**TASK ITEM**
If a line in the records below holds the string "plead", count it, and state only the final count.

▽

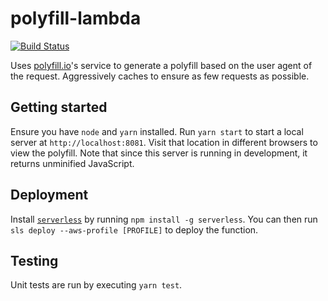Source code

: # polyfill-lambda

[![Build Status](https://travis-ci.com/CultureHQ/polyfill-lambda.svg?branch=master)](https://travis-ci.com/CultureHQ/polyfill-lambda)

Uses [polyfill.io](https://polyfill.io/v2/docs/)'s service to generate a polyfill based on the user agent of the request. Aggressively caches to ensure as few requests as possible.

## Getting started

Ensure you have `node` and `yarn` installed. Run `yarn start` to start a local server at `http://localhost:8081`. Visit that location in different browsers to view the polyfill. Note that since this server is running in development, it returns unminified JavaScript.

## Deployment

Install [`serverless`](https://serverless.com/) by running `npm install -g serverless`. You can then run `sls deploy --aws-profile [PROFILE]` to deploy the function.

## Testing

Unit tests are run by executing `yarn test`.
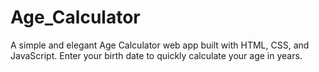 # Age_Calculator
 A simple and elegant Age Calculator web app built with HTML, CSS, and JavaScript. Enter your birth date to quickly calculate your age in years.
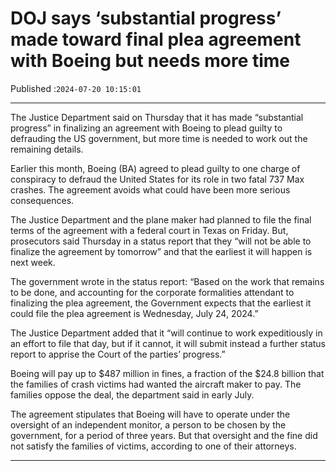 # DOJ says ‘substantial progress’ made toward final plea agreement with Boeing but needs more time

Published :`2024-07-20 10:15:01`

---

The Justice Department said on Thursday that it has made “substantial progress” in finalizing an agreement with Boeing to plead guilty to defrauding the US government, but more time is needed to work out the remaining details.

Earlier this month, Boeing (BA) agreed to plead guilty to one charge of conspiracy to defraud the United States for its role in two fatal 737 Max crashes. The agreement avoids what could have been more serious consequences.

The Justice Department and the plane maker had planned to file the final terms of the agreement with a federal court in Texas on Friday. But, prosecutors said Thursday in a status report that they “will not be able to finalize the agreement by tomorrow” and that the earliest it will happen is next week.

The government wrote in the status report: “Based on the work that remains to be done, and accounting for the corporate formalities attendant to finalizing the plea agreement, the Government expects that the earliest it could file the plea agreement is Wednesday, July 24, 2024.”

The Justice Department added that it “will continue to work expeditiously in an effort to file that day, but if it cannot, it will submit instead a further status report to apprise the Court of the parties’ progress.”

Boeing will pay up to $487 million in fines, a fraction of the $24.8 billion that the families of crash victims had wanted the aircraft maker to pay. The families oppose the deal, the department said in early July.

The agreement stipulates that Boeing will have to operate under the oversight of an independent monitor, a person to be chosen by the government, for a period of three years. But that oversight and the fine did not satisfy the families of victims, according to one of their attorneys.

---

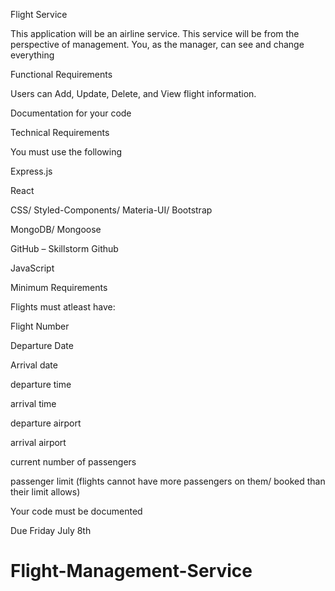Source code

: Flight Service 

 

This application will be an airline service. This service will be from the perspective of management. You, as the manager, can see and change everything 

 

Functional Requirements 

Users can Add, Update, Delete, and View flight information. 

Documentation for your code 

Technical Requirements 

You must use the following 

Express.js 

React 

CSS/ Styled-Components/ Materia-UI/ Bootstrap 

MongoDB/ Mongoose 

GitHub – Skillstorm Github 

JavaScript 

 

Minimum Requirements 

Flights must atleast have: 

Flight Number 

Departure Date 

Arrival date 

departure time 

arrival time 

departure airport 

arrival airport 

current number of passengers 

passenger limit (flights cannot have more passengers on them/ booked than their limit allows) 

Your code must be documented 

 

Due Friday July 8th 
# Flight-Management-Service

△

**RESULT OF THIS EXERCISE**
2